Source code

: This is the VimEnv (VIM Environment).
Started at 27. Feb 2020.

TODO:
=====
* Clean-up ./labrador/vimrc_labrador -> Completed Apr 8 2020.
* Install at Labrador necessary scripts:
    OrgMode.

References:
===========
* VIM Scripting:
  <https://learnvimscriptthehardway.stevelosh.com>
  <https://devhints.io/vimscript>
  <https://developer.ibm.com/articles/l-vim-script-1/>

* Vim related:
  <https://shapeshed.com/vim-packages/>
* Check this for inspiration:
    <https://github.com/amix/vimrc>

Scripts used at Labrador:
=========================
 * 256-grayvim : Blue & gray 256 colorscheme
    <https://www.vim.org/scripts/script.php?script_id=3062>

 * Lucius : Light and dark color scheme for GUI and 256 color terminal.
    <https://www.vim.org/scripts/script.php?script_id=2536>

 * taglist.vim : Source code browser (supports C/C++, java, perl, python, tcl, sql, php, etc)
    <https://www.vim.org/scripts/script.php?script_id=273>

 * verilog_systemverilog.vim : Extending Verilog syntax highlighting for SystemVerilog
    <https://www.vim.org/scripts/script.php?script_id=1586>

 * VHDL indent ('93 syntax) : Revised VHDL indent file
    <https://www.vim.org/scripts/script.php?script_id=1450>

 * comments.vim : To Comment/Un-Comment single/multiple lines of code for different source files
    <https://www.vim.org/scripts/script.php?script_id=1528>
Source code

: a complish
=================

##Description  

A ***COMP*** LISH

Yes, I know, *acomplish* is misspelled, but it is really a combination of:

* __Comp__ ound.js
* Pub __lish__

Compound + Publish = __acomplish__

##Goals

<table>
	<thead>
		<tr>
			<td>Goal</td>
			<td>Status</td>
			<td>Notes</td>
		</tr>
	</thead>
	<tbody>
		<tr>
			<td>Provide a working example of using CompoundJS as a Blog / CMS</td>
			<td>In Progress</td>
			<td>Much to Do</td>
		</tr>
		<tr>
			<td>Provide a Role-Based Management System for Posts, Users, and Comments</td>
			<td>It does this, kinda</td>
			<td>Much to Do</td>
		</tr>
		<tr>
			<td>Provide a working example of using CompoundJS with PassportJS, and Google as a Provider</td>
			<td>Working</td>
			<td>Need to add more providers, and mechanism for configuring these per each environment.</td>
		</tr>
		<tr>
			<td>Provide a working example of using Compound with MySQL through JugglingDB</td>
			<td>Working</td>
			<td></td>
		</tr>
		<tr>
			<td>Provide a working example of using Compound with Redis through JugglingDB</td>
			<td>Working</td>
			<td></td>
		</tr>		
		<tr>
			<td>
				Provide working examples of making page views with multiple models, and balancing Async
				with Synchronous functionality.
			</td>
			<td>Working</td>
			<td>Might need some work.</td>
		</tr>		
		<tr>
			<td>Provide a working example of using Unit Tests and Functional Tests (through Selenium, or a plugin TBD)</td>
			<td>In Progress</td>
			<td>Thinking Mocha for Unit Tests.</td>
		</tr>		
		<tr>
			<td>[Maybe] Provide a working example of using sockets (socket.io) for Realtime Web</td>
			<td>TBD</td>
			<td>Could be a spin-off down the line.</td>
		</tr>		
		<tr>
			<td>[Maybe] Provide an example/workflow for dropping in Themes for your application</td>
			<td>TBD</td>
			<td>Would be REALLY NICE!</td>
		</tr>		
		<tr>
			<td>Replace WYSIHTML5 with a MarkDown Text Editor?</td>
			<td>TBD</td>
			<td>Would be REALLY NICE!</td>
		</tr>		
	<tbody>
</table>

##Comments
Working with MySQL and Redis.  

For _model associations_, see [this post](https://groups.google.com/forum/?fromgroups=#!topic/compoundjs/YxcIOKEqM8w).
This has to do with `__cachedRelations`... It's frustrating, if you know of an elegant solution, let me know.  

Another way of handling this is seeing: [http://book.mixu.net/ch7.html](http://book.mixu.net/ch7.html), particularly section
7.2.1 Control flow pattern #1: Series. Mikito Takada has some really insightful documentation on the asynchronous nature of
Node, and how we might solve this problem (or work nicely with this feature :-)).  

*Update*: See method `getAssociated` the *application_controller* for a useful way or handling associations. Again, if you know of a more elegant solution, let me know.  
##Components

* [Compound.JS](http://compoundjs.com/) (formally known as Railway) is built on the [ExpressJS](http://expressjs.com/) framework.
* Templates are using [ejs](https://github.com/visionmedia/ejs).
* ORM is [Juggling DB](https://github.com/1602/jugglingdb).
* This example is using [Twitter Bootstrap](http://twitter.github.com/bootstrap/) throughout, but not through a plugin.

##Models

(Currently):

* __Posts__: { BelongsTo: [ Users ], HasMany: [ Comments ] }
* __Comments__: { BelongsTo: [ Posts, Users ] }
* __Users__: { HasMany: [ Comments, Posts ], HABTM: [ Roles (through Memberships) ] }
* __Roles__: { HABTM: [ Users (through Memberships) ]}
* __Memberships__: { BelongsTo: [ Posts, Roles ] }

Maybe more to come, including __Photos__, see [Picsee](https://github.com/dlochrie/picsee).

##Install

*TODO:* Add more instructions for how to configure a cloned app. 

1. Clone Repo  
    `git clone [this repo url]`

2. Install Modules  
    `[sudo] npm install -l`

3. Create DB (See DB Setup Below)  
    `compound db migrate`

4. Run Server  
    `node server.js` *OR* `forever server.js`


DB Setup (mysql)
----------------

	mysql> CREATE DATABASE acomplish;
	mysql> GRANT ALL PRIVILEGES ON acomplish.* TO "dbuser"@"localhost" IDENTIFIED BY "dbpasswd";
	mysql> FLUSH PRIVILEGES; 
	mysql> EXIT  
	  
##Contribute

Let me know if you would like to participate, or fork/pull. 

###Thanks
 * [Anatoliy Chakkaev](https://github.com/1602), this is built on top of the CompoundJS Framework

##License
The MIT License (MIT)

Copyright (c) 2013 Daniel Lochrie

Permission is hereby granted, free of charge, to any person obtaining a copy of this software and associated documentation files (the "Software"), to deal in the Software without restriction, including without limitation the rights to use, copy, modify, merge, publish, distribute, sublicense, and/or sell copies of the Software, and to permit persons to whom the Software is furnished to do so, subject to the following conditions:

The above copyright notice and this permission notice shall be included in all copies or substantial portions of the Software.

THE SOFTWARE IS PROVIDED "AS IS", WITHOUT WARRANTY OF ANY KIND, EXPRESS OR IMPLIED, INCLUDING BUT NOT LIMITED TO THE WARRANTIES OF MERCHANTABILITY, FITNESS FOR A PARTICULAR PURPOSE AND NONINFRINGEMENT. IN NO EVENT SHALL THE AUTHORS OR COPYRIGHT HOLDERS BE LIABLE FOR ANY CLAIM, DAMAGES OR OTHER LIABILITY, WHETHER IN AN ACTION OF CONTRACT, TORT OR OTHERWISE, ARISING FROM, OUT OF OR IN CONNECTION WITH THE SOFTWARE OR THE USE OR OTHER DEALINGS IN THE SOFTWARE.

## YOUR ASSIGNMENT
Repeat the whole listing exactly. Leave nothing out.

## PROBLEM SOLUTION
Source code

: This is the VimEnv (VIM Environment).
Started at 27. Feb 2020.

TODO:
=====
* Clean-up ./labrador/vimrc_labrador -> Completed Apr 8 2020.
* Install at Labrador necessary scripts:
    OrgMode.

References:
===========
* VIM Scripting:
  <https://learnvimscriptthehardway.stevelosh.com>
  <https://devhints.io/vimscript>
  <https://developer.ibm.com/articles/l-vim-script-1/>

* Vim related:
  <https://shapeshed.com/vim-packages/>
* Check this for inspiration:
    <https://github.com/amix/vimrc>

Scripts used at Labrador:
=========================
 * 256-grayvim : Blue & gray 256 colorscheme
    <https://www.vim.org/scripts/script.php?script_id=3062>

 * Lucius : Light and dark color scheme for GUI and 256 color terminal.
    <https://www.vim.org/scripts/script.php?script_id=2536>

 * taglist.vim : Source code browser (supports C/C++, java, perl, python, tcl, sql, php, etc)
    <https://www.vim.org/scripts/script.php?script_id=273>

 * verilog_systemverilog.vim : Extending Verilog syntax highlighting for SystemVerilog
    <https://www.vim.org/scripts/script.php?script_id=1586>

 * VHDL indent ('93 syntax) : Revised VHDL indent file
    <https://www.vim.org/scripts/script.php?script_id=1450>

 * comments.vim : To Comment/Un-Comment single/multiple lines of code for different source files
    <https://www.vim.org/scripts/script.php?script_id=1528>
Source code

: a complish
=================

##Description  

A ***COMP*** LISH

Yes, I know, *acomplish* is misspelled, but it is really a combination of:

* __Comp__ ound.js
* Pub __lish__

Compound + Publish = __acomplish__

##Goals

<table>
	<thead>
		<tr>
			<td>Goal</td>
			<td>Status</td>
			<td>Notes</td>
		</tr>
	</thead>
	<tbody>
		<tr>
			<td>Provide a working example of using CompoundJS as a Blog / CMS</td>
			<td>In Progress</td>
			<td>Much to Do</td>
		</tr>
		<tr>
			<td>Provide a Role-Based Management System for Posts, Users, and Comments</td>
			<td>It does this, kinda</td>
			<td>Much to Do</td>
		</tr>
		<tr>
			<td>Provide a working example of using CompoundJS with PassportJS, and Google as a Provider</td>
			<td>Working</td>
			<td>Need to add more providers, and mechanism for configuring these per each environment.</td>
		</tr>
		<tr>
			<td>Provide a working example of using Compound with MySQL through JugglingDB</td>
			<td>Working</td>
			<td></td>
		</tr>
		<tr>
			<td>Provide a working example of using Compound with Redis through JugglingDB</td>
			<td>Working</td>
			<td></td>
		</tr>		
		<tr>
			<td>
				Provide working examples of making page views with multiple models, and balancing Async
				with Synchronous functionality.
			</td>
			<td>Working</td>
			<td>Might need some work.</td>
		</tr>		
		<tr>
			<td>Provide a working example of using Unit Tests and Functional Tests (through Selenium, or a plugin TBD)</td>
			<td>In Progress</td>
			<td>Thinking Mocha for Unit Tests.</td>
		</tr>		
		<tr>
			<td>[Maybe] Provide a working example of using sockets (socket.io) for Realtime Web</td>
			<td>TBD</td>
			<td>Could be a spin-off down the line.</td>
		</tr>		
		<tr>
			<td>[Maybe] Provide an example/workflow for dropping in Themes for your application</td>
			<td>TBD</td>
			<td>Would be REALLY NICE!</td>
		</tr>		
		<tr>
			<td>Replace WYSIHTML5 with a MarkDown Text Editor?</td>
			<td>TBD</td>
			<td>Would be REALLY NICE!</td>
		</tr>		
	<tbody>
</table>

##Comments
Working with MySQL and Redis.  

For _model associations_, see [this post](https://groups.google.com/forum/?fromgroups=#!topic/compoundjs/YxcIOKEqM8w).
This has to do with `__cachedRelations`... It's frustrating, if you know of an elegant solution, let me know.  

Another way of handling this is seeing: [http://book.mixu.net/ch7.html](http://book.mixu.net/ch7.html), particularly section
7.2.1 Control flow pattern #1: Series. Mikito Takada has some really insightful documentation on the asynchronous nature of
Node, and how we might solve this problem (or work nicely with this feature :-)).  

*Update*: See method `getAssociated` the *application_controller* for a useful way or handling associations. Again, if you know of a more elegant solution, let me know.  
##Components

* [Compound.JS](http://compoundjs.com/) (formally known as Railway) is built on the [ExpressJS](http://expressjs.com/) framework.
* Templates are using [ejs](https://github.com/visionmedia/ejs).
* ORM is [Juggling DB](https://github.com/1602/jugglingdb).
* This example is using [Twitter Bootstrap](http://twitter.github.com/bootstrap/) throughout, but not through a plugin.

##Models

(Currently):

* __Posts__: { BelongsTo: [ Users ], HasMany: [ Comments ] }
* __Comments__: { BelongsTo: [ Posts, Users ] }
* __Users__: { HasMany: [ Comments, Posts ], HABTM: [ Roles (through Memberships) ] }
* __Roles__: { HABTM: [ Users (through Memberships) ]}
* __Memberships__: { BelongsTo: [ Posts, Roles ] }

Maybe more to come, including __Photos__, see [Picsee](https://github.com/dlochrie/picsee).

##Install

*TODO:* Add more instructions for how to configure a cloned app. 

1. Clone Repo  
    `git clone [this repo url]`

2. Install Modules  
    `[sudo] npm install -l`

3. Create DB (See DB Setup Below)  
    `compound db migrate`

4. Run Server  
    `node server.js` *OR* `forever server.js`


DB Setup (mysql)
----------------

	mysql> CREATE DATABASE acomplish;
	mysql> GRANT ALL PRIVILEGES ON acomplish.* TO "dbuser"@"localhost" IDENTIFIED BY "dbpasswd";
	mysql> FLUSH PRIVILEGES; 
	mysql> EXIT  
	  
##Contribute

Let me know if you would like to participate, or fork/pull. 

###Thanks
 * [Anatoliy Chakkaev](https://github.com/1602), this is built on top of the CompoundJS Framework

##License
The MIT License (MIT)

Copyright (c) 2013 Daniel Lochrie

Permission is hereby granted, free of charge, to any person obtaining a copy of this software and associated documentation files (the "Software"), to deal in the Software without restriction, including without limitation the rights to use, copy, modify, merge, publish, distribute, sublicense, and/or sell copies of the Software, and to permit persons to whom the Software is furnished to do so, subject to the following conditions:

The above copyright notice and this permission notice shall be included in all copies or substantial portions of the Software.

THE SOFTWARE IS PROVIDED "AS IS", WITHOUT WARRANTY OF ANY KIND, EXPRESS OR IMPLIED, INCLUDING BUT NOT LIMITED TO THE WARRANTIES OF MERCHANTABILITY, FITNESS FOR A PARTICULAR PURPOSE AND NONINFRINGEMENT. IN NO EVENT SHALL THE AUTHORS OR COPYRIGHT HOLDERS BE LIABLE FOR ANY CLAIM, DAMAGES OR OTHER LIABILITY, WHETHER IN AN ACTION OF CONTRACT, TORT OR OTHERWISE, ARISING FROM, OUT OF OR IN CONNECTION WITH THE SOFTWARE OR THE USE OR OTHER DEALINGS IN THE SOFTWARE.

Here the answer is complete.